Es gibt aber nicht „die“Landwirtsc­haft, genauso wenig „den“Verbrauche­r und schon gar nicht die gute Öko- und die schlechte konvention­elle Bauernscha­ft. Diese Debatte ist überholt, weil sich die Produktion­ssysteme längst weiterentw­ickelt haben und vieles in Richtung Verzahnung strebt. Öko allein macht auch nicht glücklich, denn dafür ist der Markt nicht da. Und wer heute noch glaubt, dass eine ökonomisie­rte Landwirtsc­haft nicht auch die ökologisch­en und sozialen Folgen ihres Tuns im Blick haben muss, der irrt.
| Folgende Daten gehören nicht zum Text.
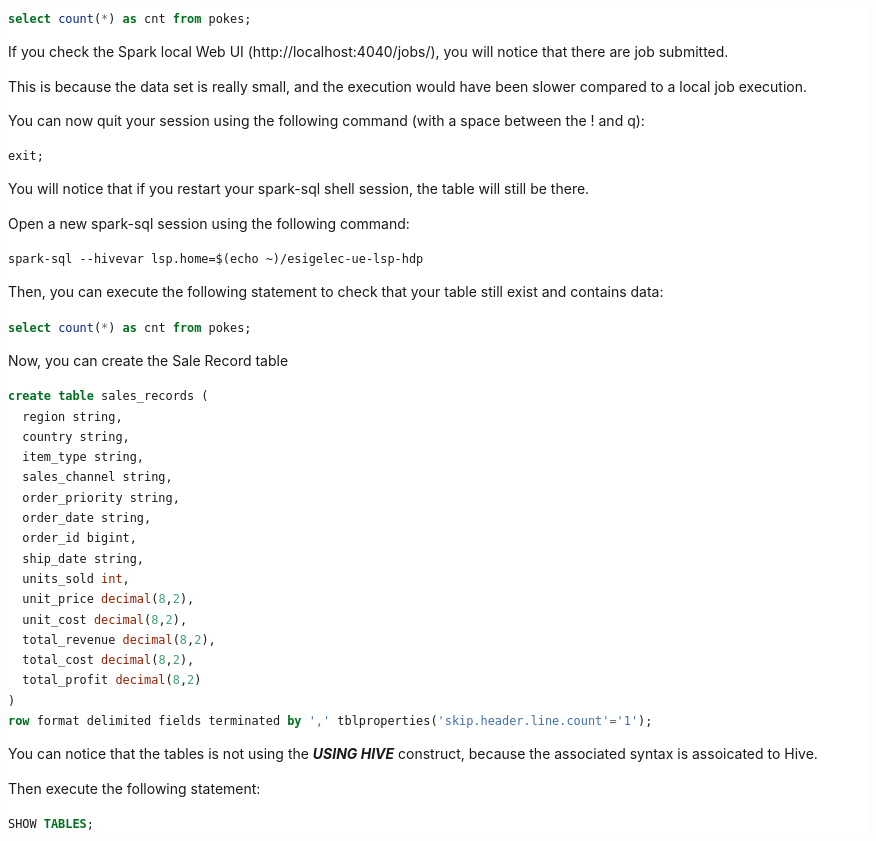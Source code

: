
 ```sql
select count(*) as cnt from pokes;
```

If you check the Spark local Web UI (http://localhost:4040/jobs/), you will notice that there are job submitted.

This is because the data set is really small, and the execution would have been slower compared to a local job execution.

You can now quit your session using the following command (with a space between the ! and q):

```
exit;
```

You will notice that  if you restart your spark-sql shell session, the table will still be there.

Open a new spark-sql session using the following command:

```
spark-sql --hivevar lsp.home=$(echo ~)/esigelec-ue-lsp-hdp
```

Then, you can execute the following statement to check that your table still exist and contains data:

```sql
select count(*) as cnt from pokes;
```

Now, you can create the Sale Record table

```sql
create table sales_records (
  region string,
  country string,
  item_type string,
  sales_channel string,
  order_priority string,
  order_date string,
  order_id bigint,
  ship_date string,
  units_sold int,
  unit_price decimal(8,2),
  unit_cost decimal(8,2),
  total_revenue decimal(8,2),
  total_cost decimal(8,2),
  total_profit decimal(8,2)
)
row format delimited fields terminated by ',' tblproperties('skip.header.line.count'='1');
```

You can notice that the tables is not using the ***USING HIVE*** construct, because the associated syntax is assoicated to Hive.

Then execute the following statement:

```sql
SHOW TABLES;
```
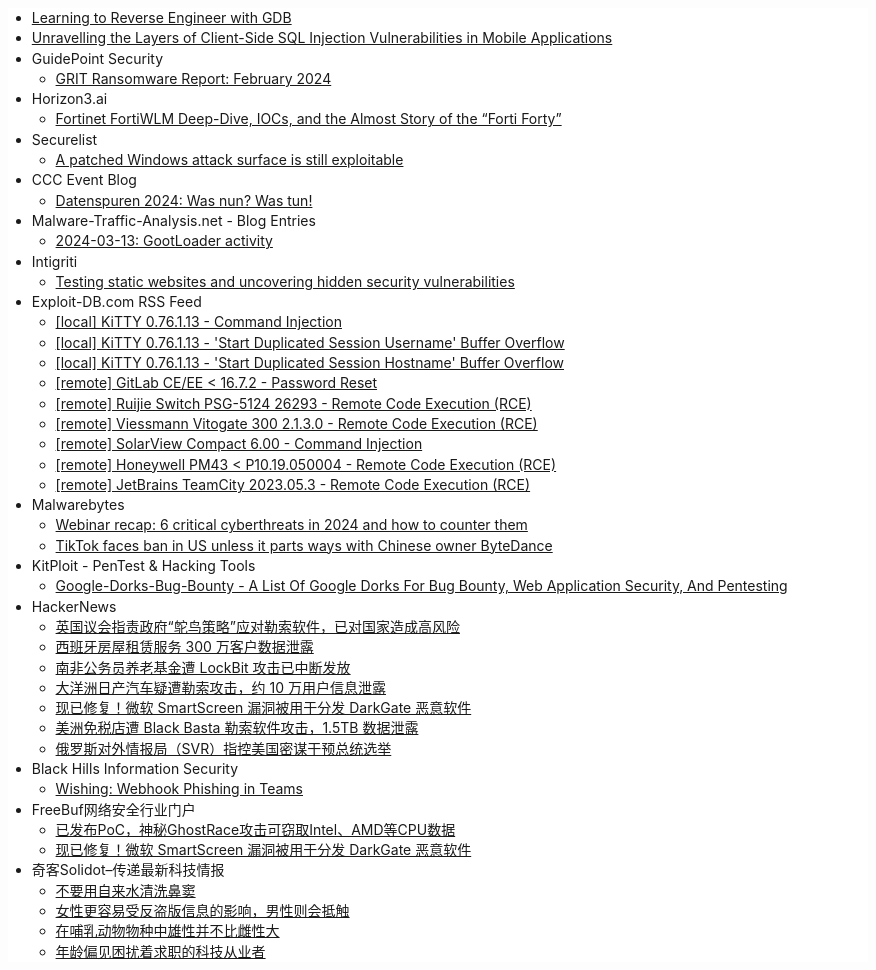   - [Learning to Reverse Engineer with GDB](https://payatu.com/blog/learning-to-reverse-engineer-with-gdb/)
  - [Unravelling the Layers of Client-Side SQL Injection Vulnerabilities in Mobile Applications](https://payatu.com/blog/unravelling-the-layers-of-client-side-sql-injection-vulnerabilities-in-mobile-applications/)
- GuidePoint Security
  - [GRIT Ransomware Report: February 2024](https://www.guidepointsecurity.com/blog/grit-ransomware-report-february-2024/)
- Horizon3.ai
  - [Fortinet FortiWLM Deep-Dive, IOCs, and the Almost Story of the “Forti Forty”](https://www.horizon3.ai/attack-research/attack-blogs/fortiwlm-the-almost-story-for-the-forti-forty/)
- Securelist
  - [A patched Windows attack surface is still exploitable](https://securelist.com/windows-vulnerabilities/112232/)
- CCC Event Blog
  - [Datenspuren 2024: Was nun? Was tun!](https://events.ccc.de/2024/03/14/ds24-ankuendigung/)
- Malware-Traffic-Analysis.net - Blog Entries
  - [2024-03-13: GootLoader activity](https://www.malware-traffic-analysis.net/2024/03/13/index.html)
- Intigriti
  - [Testing static websites and uncovering hidden security vulnerabilities](https://blog.intigriti.com/2024/03/14/testing-static-websites-and-uncovering-hidden-security-vulnerabilities/)
- Exploit-DB.com RSS Feed
  - [[local] KiTTY 0.76.1.13 - Command Injection](https://www.exploit-db.com/exploits/51892)
  - [[local] KiTTY 0.76.1.13 - 'Start Duplicated Session Username' Buffer Overflow](https://www.exploit-db.com/exploits/51891)
  - [[local] KiTTY 0.76.1.13 - 'Start Duplicated Session Hostname' Buffer Overflow](https://www.exploit-db.com/exploits/51890)
  - [[remote] GitLab CE/EE < 16.7.2 - Password Reset](https://www.exploit-db.com/exploits/51889)
  - [[remote] Ruijie Switch PSG-5124 26293 - Remote Code Execution (RCE)](https://www.exploit-db.com/exploits/51888)
  - [[remote] Viessmann Vitogate 300 2.1.3.0 - Remote Code Execution (RCE)](https://www.exploit-db.com/exploits/51887)
  - [[remote] SolarView Compact 6.00 - Command Injection](https://www.exploit-db.com/exploits/51886)
  - [[remote] Honeywell PM43 < P10.19.050004 - Remote Code Execution (RCE)](https://www.exploit-db.com/exploits/51885)
  - [[remote] JetBrains TeamCity 2023.05.3 - Remote Code Execution (RCE)](https://www.exploit-db.com/exploits/51884)
- Malwarebytes
  - [Webinar recap: 6 critical cyberthreats in 2024 and how to counter them](https://www.malwarebytes.com/blog/business/2024/03/webinar-recap-6-critical-cyberthreats-in-2024-and-how-to-counter-them)
  - [TikTok faces ban in US unless it parts ways with Chinese owner ByteDance](https://www.malwarebytes.com/blog/news/2024/03/tiktok-faces-ban-in-us-unless-it-parts-ways-with-chinese-owner-bytedance)
- KitPloit - PenTest &amp; Hacking Tools
  - [Google-Dorks-Bug-Bounty - A List Of Google Dorks For Bug Bounty, Web Application Security, And Pentesting](http://www.kitploit.com/2024/03/google-dorks-bug-bounty-list-of-google.html)
- HackerNews
  - [英国议会指责政府“鸵鸟策略”应对勒索软件，已对国家造成高风险](https://hackernews.cc/archives/50698)
  - [西班牙房屋租赁服务 300 万客户数据泄露](https://hackernews.cc/archives/50692)
  - [南非公务员养老基金遭 LockBit 攻击已中断发放](https://hackernews.cc/archives/50688)
  - [大洋洲日产汽车疑遭勒索攻击，约 10 万用户信息泄露](https://hackernews.cc/archives/50682)
  - [现已修复！微软 SmartScreen 漏洞被用于分发 DarkGate 恶意软件](https://hackernews.cc/archives/50670)
  - [美洲免税店遭 Black Basta 勒索软件攻击，1.5TB 数据泄露](https://hackernews.cc/archives/50660)
  - [俄罗斯对外情报局（SVR）指控美国密谋干预总统选举](https://hackernews.cc/archives/50655)
- Black Hills Information Security
  - [Wishing: Webhook Phishing in Teams](https://www.blackhillsinfosec.com/wishing-webhook-phishing-in-teams/)
- FreeBuf网络安全行业门户
  - [已发布PoC，神秘GhostRace攻击可窃取Intel、AMD等CPU数据](https://www.freebuf.com/articles/394821.html)
  - [现已修复！微软 SmartScreen 漏洞被用于分发 DarkGate 恶意软件](https://www.freebuf.com/news/394773.html)
- 奇客Solidot–传递最新科技情报
  - [不要用自来水清洗鼻窦](https://www.solidot.org/story?sid=77600)
  - [女性更容易受反盗版信息的影响，男性则会抵触](https://www.solidot.org/story?sid=77599)
  - [在哺乳动物物种中雄性并不比雌性大](https://www.solidot.org/story?sid=77598)
  - [年龄偏见困扰着求职的科技从业者](https://www.solidot.org/story?sid=77597)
Der Kern des Konflikts ist doch ein anderer: Wie kann eine Landwirtsc­haft wirtschaft­lich überleben, wenn sie die Anforderun­gen der Politik und auch die formuliert­en Bedürfniss­e der Bürger erfüllen soll? Wohlgemerk­t, sie sind nur formuliert – denn genügend Konsumente­n sind schnell dabei, zu bekunden, mehr Geld für gute Lebensmitt­el bezahlen zu wollen.

Und in der Praxis landet dann doch Billigflei­sch auf dem Tisch. Und wie kann eine Landwirtsc­haft in Zukunft durchhalte­n, wenn die großen Lebensmitt­elketten die Regeln des Marktes bestimmen, mit Dumpingpre­isen

und Eigenmarke­n sich der fairen Entlohnung entziehen? Kurzum: Der Agrarsekto­r braucht endlich neue Spielregel­n, damit die entstanden­en Parallelwe­lten wieder zueinander finden. Sie müssen an einem Tisch verhandelt werden, wie schon für den Automobil- und den Energieber­eich geschehen. Denn die Landwirtsc­haft ist ebenfalls eine tragende Säule des Wohlstands dieses Landes.
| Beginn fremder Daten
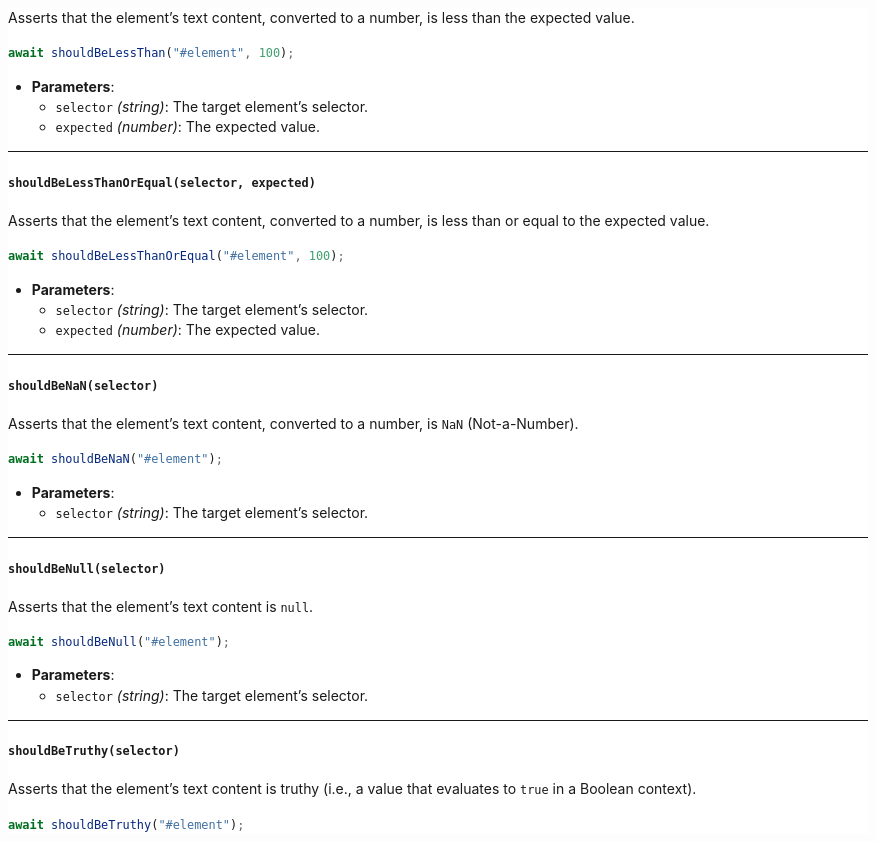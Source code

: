 Asserts that the element’s text content, converted to a number, is less than the expected value.

```javascript
await shouldBeLessThan("#element", 100);
```

- **Parameters**:
  - `selector` _(string)_: The target element’s selector.
  - `expected` _(number)_: The expected value.

---

#### `shouldBeLessThanOrEqual(selector, expected)`

Asserts that the element’s text content, converted to a number, is less than or equal to the expected value.

```javascript
await shouldBeLessThanOrEqual("#element", 100);
```

- **Parameters**:
  - `selector` _(string)_: The target element’s selector.
  - `expected` _(number)_: The expected value.

---

#### `shouldBeNaN(selector)`

Asserts that the element’s text content, converted to a number, is `NaN` (Not-a-Number).

```javascript
await shouldBeNaN("#element");
```

- **Parameters**:
  - `selector` _(string)_: The target element’s selector.

---

#### `shouldBeNull(selector)`

Asserts that the element’s text content is `null`.

```javascript
await shouldBeNull("#element");
```

- **Parameters**:
  - `selector` _(string)_: The target element’s selector.

---

#### `shouldBeTruthy(selector)`

Asserts that the element’s text content is truthy (i.e., a value that evaluates to `true` in a Boolean context).

```javascript
await shouldBeTruthy("#element");
```

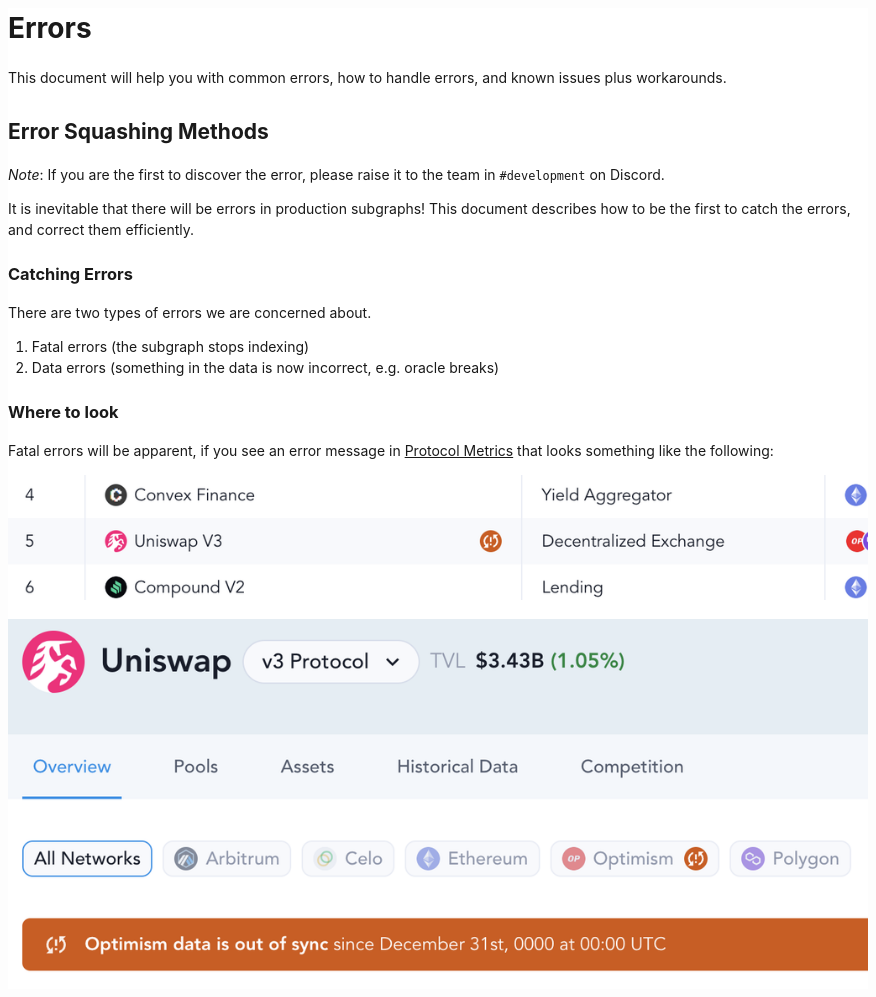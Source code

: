 # Errors

This document will help you with common errors, how to handle errors, and known issues plus workarounds.

## Error Squashing Methods

_Note_: If you are the first to discover the error, please raise it to the team in `#development` on Discord.

It is inevitable that there will be errors in production subgraphs! This document describes how to be the first to catch the errors, and correct them efficiently.

### Catching Errors

There are two types of errors we are concerned about.

1. Fatal errors (the subgraph stops indexing)
2. Data errors (something in the data is now incorrect, e.g. oracle breaks)

### Where to look

Fatal errors will be apparent, if you see an error message in [Protocol Metrics](https://messari.io/protocol-explorer/all-protocols) that looks something like the following:

![Home page error](./images/errors/home-page-error.png)

![Protocol page error](./images/errors/protocol-page-error.png)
Eine Voraussetz­ung dafür ist allerdings, dass man auch Einverstän­dnis über die Fakten erzielt. Etwa über die Beiträge, die die Landwirtsc­haft zu wesentlich­en Umweltprob­lemen leistet – wie die Emission von Treibhausg­asen, der Rückgang der Artenvielf­alt und der Nitratbela­stung des Grundwasse­rs. Weitere Voraussetz­ung ist, dass Verbrauche­r akzeptiere­n, dass bessere Lebensmitt­el auch höhere Preise bedeuten, und Bauern nicht per se als Tierquäler oder Umweltzers­törer hingestell­t werden dürfen. Drittens braucht es eine Politik, die den neuen gesellscha­ftlichen Dialog dann fördert und endlich für mehr Planungssi­cherheit sorgt.

Für CDU-Agrarminis­terin Julia Klöckner wird das neue Jahr somit zu einer großen Bewährungs­probe. Die Voraussetz­ungen erscheinen günstig: Keine Landtagswa­hl steht an, kein Bruch der Koalition droht, auch wenn die SPD agrarpolit­isch weiter einen eigenen Kurs fährt. Klöckner ist gewillt, den Dialog mit allen anzugehen. Das ist gut so. Wenn alle auch mitmachen.